Fiscal rules, of which spending limits are one variety, are not uncommon. An International Monetary Fund study in 2009 identified 23 countries with expenditure rules.
How effective they are is a moot point, however.
Finland, the Netherlands and Sweden appear to have had positive experiences, the Treasury says.
But also on the list is Japan, which since 1947 has had a rule that government expenditure should not exceed revenue.
"Since 1975, except during the period 1990-93, the Government has requested a waiver of this rule every year," the IMF notes. Japan's government debt is over 200 per cent of GDP.
It illustrates the general point that a fiscal rule which one Parliament tries to impose on its successors is no substitute for the actual political will to curb spending or to be reasonable in piling up obligations on future taxpayers.
The Treasury's regulatory impact statement on the bill notes that "the spending cap and the results of any referenda [to lift the cap] will bind the Government only to the extent that Parliament continues to agree to remain within these constraints. A future Parliament has the ability to amend the level and/or operation of the expenditure cap or to appeal it outright."

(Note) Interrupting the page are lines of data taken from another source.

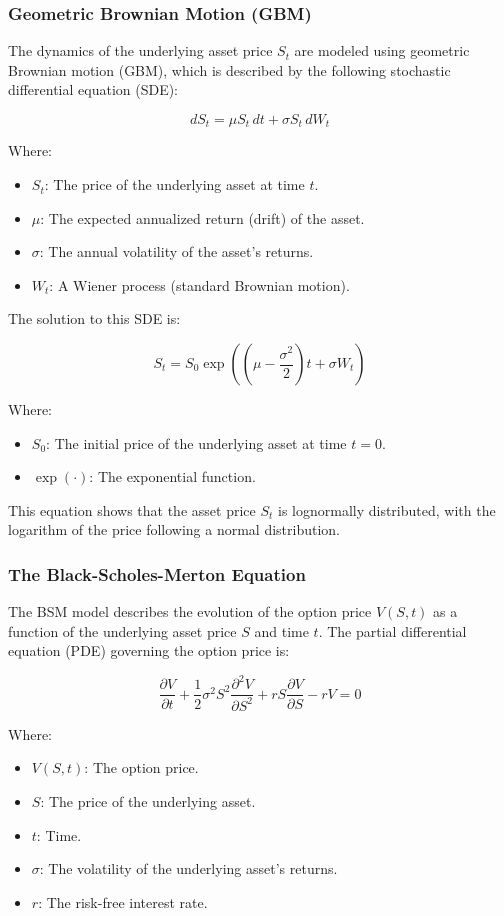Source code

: \documentclass[11pt, oneside, a4paper, titlepage]{report}
\begin{document}
\subsubsection{Geometric Brownian Motion (GBM)}

The dynamics of the underlying asset price $S_t$ are modeled using geometric Brownian motion (GBM), which is described by the following stochastic differential equation (SDE):

\[
dS_t = \mu S_t \, dt + \sigma S_t \, dW_t
\]

Where:
\begin{itemize}
    \item $S_t$: The price of the underlying asset at time $t$.
    \item $\mu$: The expected annualized return (drift) of the asset.
    \item $\sigma$: The annual volatility of the asset's returns.
    \item $W_t$: A Wiener process (standard Brownian motion).
\end{itemize}

The solution to this SDE is:

\[
S_t = S_0 \exp\left(\left(\mu - \frac{\sigma^2}{2}\right)t + \sigma W_t\right)
\]

Where:
\begin{itemize}
    \item $S_0$: The initial price of the underlying asset at time $t = 0$.
    \item $\exp(\cdot)$: The exponential function.
\end{itemize}

This equation shows that the asset price $S_t$ is lognormally distributed, with the logarithm of the price following a normal distribution.

\subsubsection{The Black-Scholes-Merton Equation}

The BSM model describes the evolution of the option price \( V(S, t) \) as a function of the underlying asset price \( S \) and time \( t \). The partial differential equation (PDE) governing the option price is:

\[
\frac{\partial V}{\partial t} + \frac{1}{2} \sigma^2 S^2 \frac{\partial^2 V}{\partial S^2} + r S \frac{\partial V}{\partial S} - r V = 0
\]

Where:
\begin{itemize}
    \item \( V(S, t) \): The option price.
    \item \( S \): The price of the underlying asset.
    \item \( t \): Time.
    \item \( \sigma \): The volatility of the underlying asset's returns.
    \item \( r \): The risk-free interest rate.
\end{itemize}
\end{document}
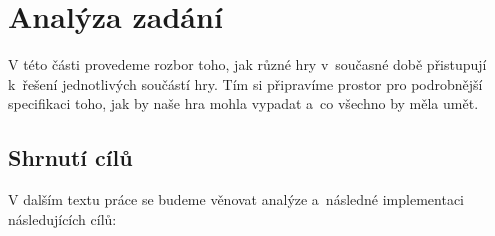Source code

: 
\chapter{Analýza zadání}
\label{chap:analyza}

V této části provedeme rozbor toho, jak různé hry v~současné době přistupují k~řešení jednotlivých součástí hry. Tím si připravíme prostor pro podrobnější specifikaci toho, jak by naše hra mohla vypadat a~co všechno by měla umět.







\pagebreak
\section{Shrnutí cílů}

V dalším textu práce se budeme věnovat analýze a~následné implementaci následujících cílů:

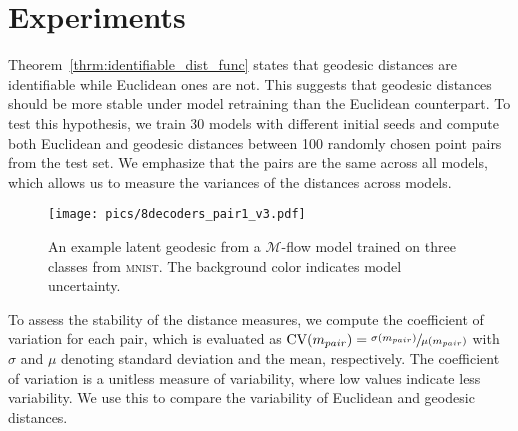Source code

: \section{Experiments}
\label{sec:experiments}

Theorem~\ref{thrm:identifiable_dist_func} states that geodesic distances are identifiable while Euclidean ones are not. This suggests that geodesic distances should be more stable under model retraining than the Euclidean counterpart. To test this hypothesis, we train 30 models with different initial seeds and compute both Euclidean and geodesic distances between 100 randomly chosen point pairs from the test set. We emphasize that the pairs are the same across all models, which allows us to measure the variances of the distances across models.

\begin{SCfigure}[100][b]
    \texttt{[image: pics/8decoders\_pair1\_v3.pdf]}
    \caption{An example latent geodesic from a $\mathcal{M}$-flow model trained on three classes from \textsc{mnist}. The background color indicates model uncertainty.}
    \label{fig:godesic}
\end{SCfigure}


To assess the stability of the distance measures, we compute the coefficient of variation for each pair, which is evaluated as $\text{CV}(m_{pair}) = \sfrac{\sigma(m_{pair})}{\mu(m_{pair})}$ with $\sigma$ and $\mu$ denoting standard deviation and the mean, respectively. The coefficient of variation is a unitless measure of variability, where low values indicate less variability. We use this to compare the variability of Euclidean and geodesic distances.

It also notes the proposed spending cap could have the perverse effect of encouraging future governments to bump the cap up again to meet their policy objectives through tax breaks instead.
That can have even greater deadweight costs and the fiscal effects can be just as bad.
Calls for some kind of constraint on government spending have intensified since the surge in expenditure during Labour's last term, 2005 to 2008.
Between 2004/05 and 2007/08 government revenue climbed by $11 billion or 21 per cent.
Over the same three years government spending rose $12 billion or 27 per cent.
The Treasury estimates that, had the proposed spending cap been in place over that period, by 2010 government spending would have been about $10 billion lower than it was.
More of that revenue could have been used for some mix of tax cuts, debt reduction or capital expenditure. "Depending on the mix of alternative choices, this could have meant less inflationary pressure in the economy and less pressure on monetary policy."
In a period when the economy is going strong and revenues exceed expectations, it is hard to tell how much of the extra revenue is cyclical froth and how much is structural beer.
The risk is that the structural part is overestimated, and if a spending cap is in place the surplus is used to fund tax cuts instead. The impact on public debt levels could be just as bad, and tax cuts are even harder to unwind than spending initiatives.
Colorado adopted a "taxpayer bill of rights" which imposed caps on both expenditure and revenue, and had a referendum mechanism to override them.
It succeeded in shrinking the size of the state government relative to its economy. However, the Treasury cites empirical analysis that it says indicates the framework did not have a positive effect on Colorado's economy, because the state reduced spending of relatively high value, including education and infrastructure.
The Spending Cap Bill, however, does include some carve-outs intended to mitigate the side-effects of such a measure.
It would apply only to operating spending, not capital expenditure. That is to guard against the risk that governments would scale back or defer potentially productive projects in preference to operating spending that might have a bigger political constituency.
Nor would it apply to the unemployment benefit. That is an item of government expenditure which rises during recessions and falls during period of economic expansion. Including it in the cap would make fiscal policy more procyclical.
Because the cap affects only the spending side of the ledger, another part of the "automatic stabilisers" that kick in during a recession - the hit to tax revenues - would be unaffected. Fiscal policy overall would still turn expansionary during a downturn, as it did during the recession of 2008-09.
A jump in spending necessitated by national emergencies like natural disasters would escape the cap.
So would the Government's interest bill, on the grounds that the existing Public Finance Act has "been shown to provide an effective limit to growth in finance costs".
Indeed, the existing framework, which enjoys cross-party support, was good enough to bring net government debt down from over 50 per cent of GDP in 1992 to below 10 per cent by 2006, where it remained until the global financial crisis hit.
Even with the lagged effects of the GFC and the Crown's share of the costs of the Canterbury earthquakes, net debt is forecast to peak at just under 30 per cent of GDP in three years, and the Government says it is committed to getting it back to 20 per cent of GDP by the early 2020s.
These are the sorts of numbers associated with emerging economies - these days the provident ones - rather than advanced economies. The IMF estimates net government debt among the G20 countries over the next five years will average 82 per cent.
"If it ain't broke, don't fix it" comes to mind.
The risk is we end up with a fiscal approach that says when times are good and the Government's books are in the black, it is time to cut taxes, because it clearly does not need the money.
But when times are hard and books are in the red, it is time to cut spending because of all that debt that is piling up.
Either way the verb is the same: cut.